[Source data]
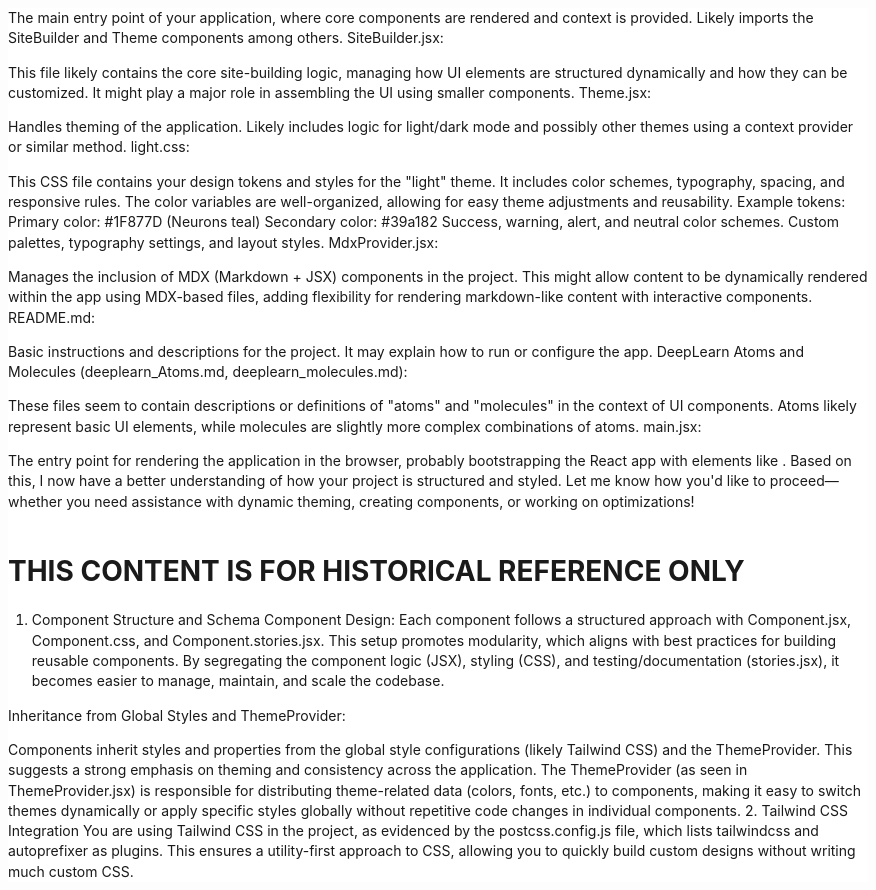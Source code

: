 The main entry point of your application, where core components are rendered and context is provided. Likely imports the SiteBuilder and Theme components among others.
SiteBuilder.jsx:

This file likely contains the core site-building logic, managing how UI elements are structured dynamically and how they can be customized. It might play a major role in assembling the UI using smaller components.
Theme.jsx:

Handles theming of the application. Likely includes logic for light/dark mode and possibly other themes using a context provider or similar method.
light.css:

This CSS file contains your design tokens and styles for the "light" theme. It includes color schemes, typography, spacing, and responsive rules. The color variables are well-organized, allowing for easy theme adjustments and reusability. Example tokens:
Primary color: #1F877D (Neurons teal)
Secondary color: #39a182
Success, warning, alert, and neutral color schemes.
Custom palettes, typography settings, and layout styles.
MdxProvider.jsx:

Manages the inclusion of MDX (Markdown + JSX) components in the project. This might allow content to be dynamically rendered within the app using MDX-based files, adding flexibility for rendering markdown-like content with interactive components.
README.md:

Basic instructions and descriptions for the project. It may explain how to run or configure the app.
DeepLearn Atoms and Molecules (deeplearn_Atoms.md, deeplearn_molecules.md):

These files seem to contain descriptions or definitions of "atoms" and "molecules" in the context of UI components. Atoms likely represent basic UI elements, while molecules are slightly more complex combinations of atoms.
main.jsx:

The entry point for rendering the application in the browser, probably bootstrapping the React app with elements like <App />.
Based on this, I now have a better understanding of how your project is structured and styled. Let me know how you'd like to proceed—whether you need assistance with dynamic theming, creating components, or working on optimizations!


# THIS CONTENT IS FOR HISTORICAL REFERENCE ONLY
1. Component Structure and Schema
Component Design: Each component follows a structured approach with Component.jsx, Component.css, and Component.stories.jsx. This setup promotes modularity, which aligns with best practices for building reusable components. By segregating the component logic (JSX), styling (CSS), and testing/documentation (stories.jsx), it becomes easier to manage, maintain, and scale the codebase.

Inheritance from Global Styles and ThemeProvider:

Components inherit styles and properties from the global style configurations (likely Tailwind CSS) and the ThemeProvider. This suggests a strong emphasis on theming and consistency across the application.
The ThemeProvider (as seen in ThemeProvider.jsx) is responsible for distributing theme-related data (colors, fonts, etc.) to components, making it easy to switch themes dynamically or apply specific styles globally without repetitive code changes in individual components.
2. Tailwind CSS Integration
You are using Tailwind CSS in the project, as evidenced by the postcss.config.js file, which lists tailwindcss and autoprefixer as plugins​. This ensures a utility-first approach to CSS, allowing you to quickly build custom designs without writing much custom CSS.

==

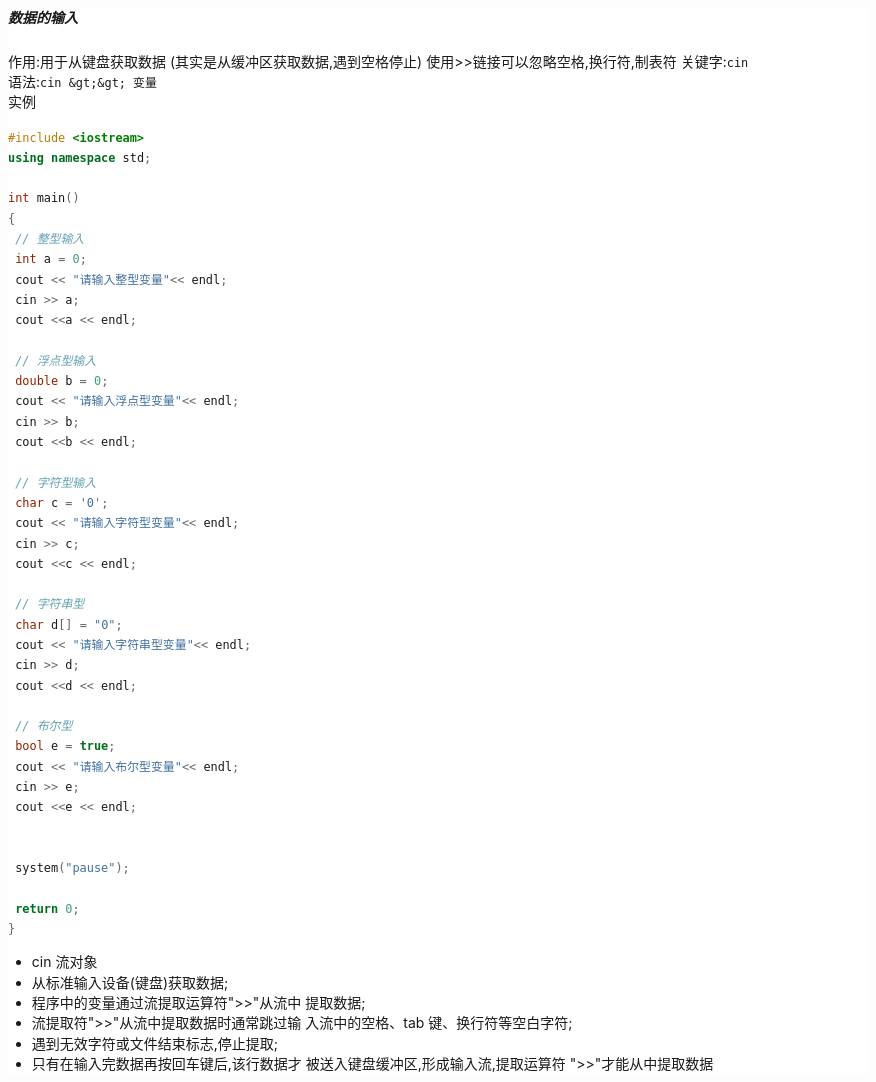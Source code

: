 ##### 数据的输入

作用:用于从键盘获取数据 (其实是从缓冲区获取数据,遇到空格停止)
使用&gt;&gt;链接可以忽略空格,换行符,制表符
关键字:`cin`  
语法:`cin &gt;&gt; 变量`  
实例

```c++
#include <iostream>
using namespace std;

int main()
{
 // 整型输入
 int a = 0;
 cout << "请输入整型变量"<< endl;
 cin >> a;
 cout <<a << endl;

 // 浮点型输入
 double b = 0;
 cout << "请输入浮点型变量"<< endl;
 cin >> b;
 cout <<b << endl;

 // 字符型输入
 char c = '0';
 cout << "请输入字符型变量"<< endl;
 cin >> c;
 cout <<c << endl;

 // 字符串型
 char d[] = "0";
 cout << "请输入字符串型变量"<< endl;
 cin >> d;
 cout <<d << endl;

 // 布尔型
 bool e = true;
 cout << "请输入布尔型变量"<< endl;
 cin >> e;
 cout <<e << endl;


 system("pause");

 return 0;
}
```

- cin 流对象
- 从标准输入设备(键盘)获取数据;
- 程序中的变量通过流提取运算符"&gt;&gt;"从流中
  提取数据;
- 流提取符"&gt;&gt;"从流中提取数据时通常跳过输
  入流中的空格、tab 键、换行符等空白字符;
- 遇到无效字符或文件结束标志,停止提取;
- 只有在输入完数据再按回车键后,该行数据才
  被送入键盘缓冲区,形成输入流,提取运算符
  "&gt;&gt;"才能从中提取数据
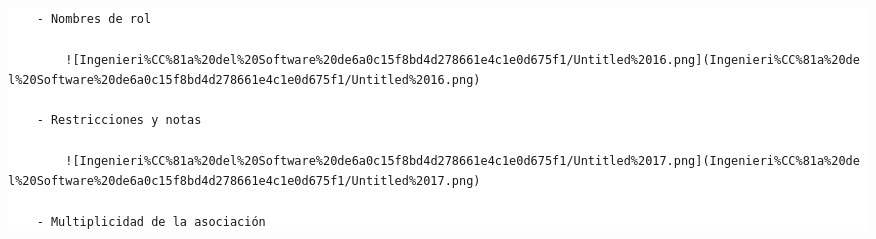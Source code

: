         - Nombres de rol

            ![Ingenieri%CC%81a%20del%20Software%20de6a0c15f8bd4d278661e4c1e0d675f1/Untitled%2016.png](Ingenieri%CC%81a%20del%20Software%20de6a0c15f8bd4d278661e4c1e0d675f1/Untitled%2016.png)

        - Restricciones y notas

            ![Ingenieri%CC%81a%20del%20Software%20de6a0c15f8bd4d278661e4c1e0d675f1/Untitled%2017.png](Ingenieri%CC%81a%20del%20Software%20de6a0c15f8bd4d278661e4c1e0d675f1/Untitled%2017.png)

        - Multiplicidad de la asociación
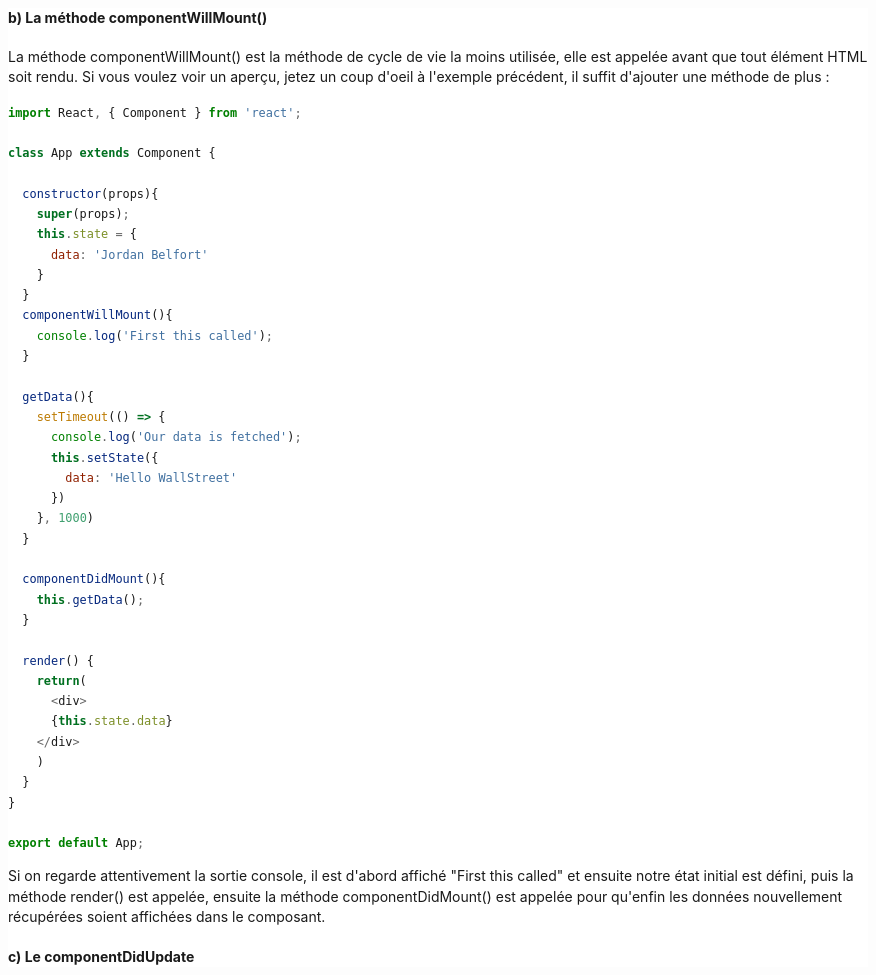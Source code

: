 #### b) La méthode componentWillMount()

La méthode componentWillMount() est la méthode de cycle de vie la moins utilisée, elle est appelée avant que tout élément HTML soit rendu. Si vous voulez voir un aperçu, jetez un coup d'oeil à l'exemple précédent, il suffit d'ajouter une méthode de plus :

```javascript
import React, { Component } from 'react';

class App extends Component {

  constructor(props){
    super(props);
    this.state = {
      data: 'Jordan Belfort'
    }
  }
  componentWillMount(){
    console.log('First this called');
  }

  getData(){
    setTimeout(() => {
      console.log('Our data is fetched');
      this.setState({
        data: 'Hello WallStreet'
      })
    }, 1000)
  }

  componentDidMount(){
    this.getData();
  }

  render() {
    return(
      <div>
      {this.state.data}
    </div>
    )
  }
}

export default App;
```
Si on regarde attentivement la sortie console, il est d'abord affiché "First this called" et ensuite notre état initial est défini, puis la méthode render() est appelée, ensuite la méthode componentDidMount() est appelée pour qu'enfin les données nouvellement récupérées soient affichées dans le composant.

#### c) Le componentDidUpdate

* * *

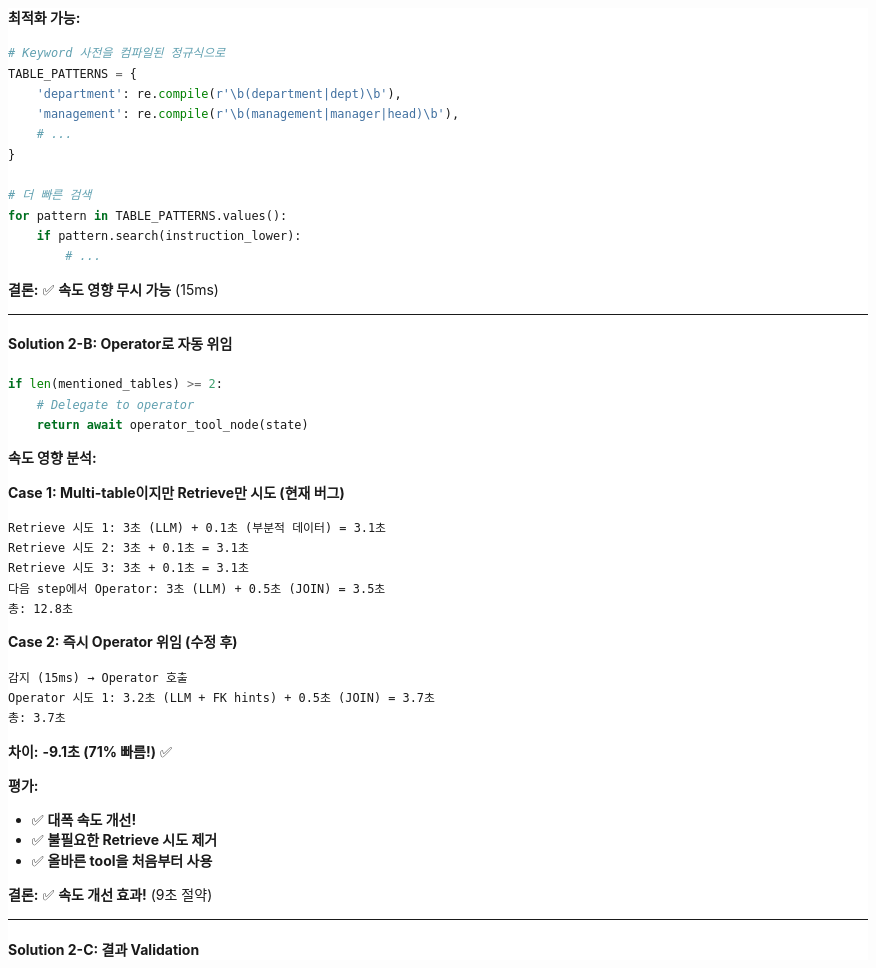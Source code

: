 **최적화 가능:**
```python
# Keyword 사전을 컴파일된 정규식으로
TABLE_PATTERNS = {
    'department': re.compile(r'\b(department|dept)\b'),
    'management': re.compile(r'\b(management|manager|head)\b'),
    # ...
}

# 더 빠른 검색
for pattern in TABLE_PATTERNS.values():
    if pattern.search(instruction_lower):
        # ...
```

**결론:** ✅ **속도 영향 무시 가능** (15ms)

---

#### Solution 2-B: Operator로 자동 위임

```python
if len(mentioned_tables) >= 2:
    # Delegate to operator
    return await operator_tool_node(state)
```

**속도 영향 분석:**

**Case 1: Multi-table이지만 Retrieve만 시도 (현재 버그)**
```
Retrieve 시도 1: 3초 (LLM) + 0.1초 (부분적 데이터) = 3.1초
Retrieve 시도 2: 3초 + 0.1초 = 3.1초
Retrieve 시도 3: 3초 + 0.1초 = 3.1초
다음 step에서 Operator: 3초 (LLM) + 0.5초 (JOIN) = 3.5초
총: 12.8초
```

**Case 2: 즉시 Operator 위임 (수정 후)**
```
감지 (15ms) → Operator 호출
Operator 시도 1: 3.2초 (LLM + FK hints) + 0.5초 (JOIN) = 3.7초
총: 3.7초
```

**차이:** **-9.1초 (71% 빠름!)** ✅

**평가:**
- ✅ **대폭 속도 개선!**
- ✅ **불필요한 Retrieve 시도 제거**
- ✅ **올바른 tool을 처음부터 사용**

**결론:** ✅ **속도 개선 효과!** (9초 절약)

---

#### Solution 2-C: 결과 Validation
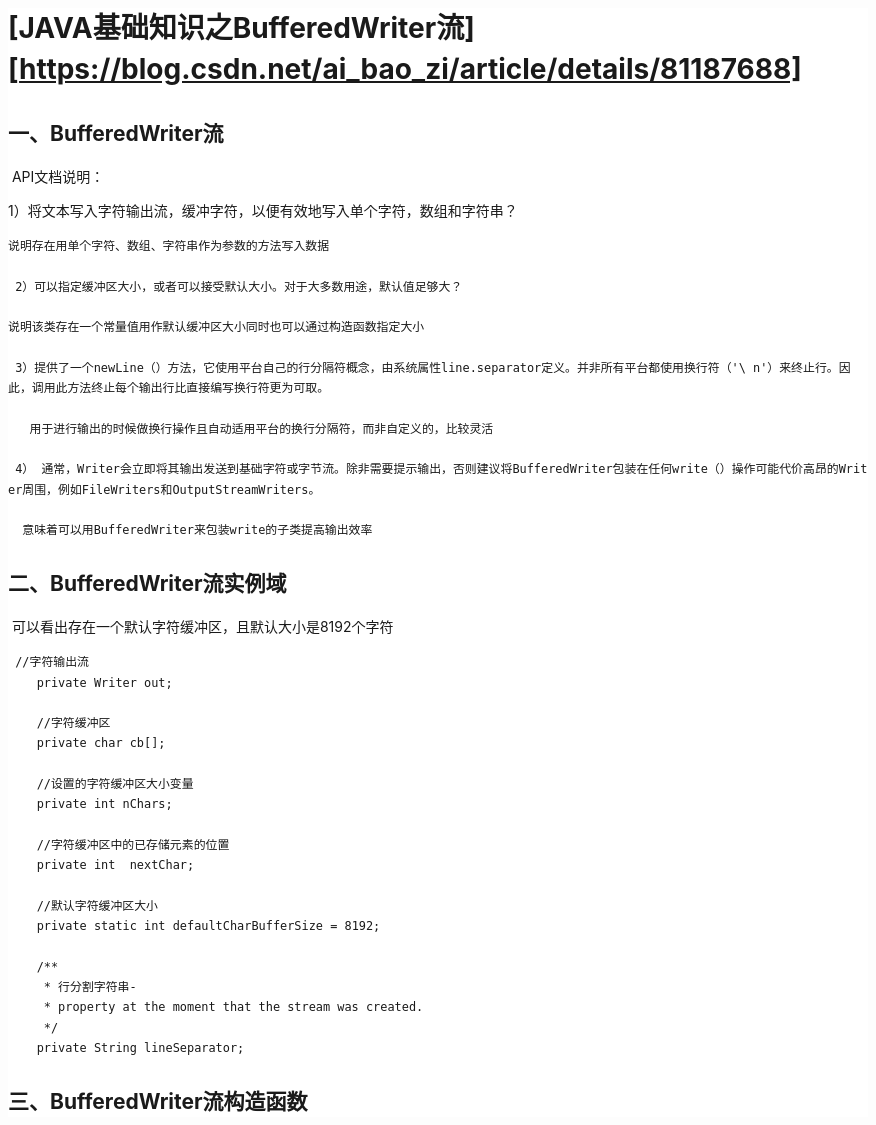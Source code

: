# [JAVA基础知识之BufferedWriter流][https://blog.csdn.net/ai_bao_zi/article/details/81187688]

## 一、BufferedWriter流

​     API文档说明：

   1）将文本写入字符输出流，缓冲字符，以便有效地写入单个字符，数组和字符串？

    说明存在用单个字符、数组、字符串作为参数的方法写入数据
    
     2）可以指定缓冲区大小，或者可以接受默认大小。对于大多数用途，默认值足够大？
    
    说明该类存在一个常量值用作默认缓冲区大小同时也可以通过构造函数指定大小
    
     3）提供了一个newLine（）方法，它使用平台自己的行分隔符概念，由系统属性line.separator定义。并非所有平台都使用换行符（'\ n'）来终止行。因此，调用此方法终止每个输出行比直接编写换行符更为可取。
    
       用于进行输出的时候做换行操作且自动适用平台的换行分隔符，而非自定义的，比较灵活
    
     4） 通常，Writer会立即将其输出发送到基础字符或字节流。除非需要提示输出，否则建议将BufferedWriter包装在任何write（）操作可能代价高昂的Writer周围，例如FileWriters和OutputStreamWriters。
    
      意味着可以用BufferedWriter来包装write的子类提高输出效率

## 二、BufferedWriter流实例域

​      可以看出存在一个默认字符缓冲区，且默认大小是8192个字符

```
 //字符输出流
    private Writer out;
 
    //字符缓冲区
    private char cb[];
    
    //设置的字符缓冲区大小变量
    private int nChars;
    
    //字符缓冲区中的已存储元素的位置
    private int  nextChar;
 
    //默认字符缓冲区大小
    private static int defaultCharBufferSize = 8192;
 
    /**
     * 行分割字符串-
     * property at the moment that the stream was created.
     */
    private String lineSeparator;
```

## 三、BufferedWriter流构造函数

[Your assignment] Using the entries above, give back exactly the line containing "Success, warning, alert, and", the line containing "DeepLearn Atoms and", and every line between them, and nothing else.

[Exercise output]
Success, warning, alert, and neutral color schemes.
Custom palettes, typography settings, and layout styles.
MdxProvider.jsx:

Manages the inclusion of MDX (Markdown + JSX) components in the project. This might allow content to be dynamically rendered within the app using MDX-based files, adding flexibility for rendering markdown-like content with interactive components.
README.md:

Basic instructions and descriptions for the project. It may explain how to run or configure the app.
DeepLearn Atoms and Molecules (deeplearn_Atoms.md, deeplearn_molecules.md):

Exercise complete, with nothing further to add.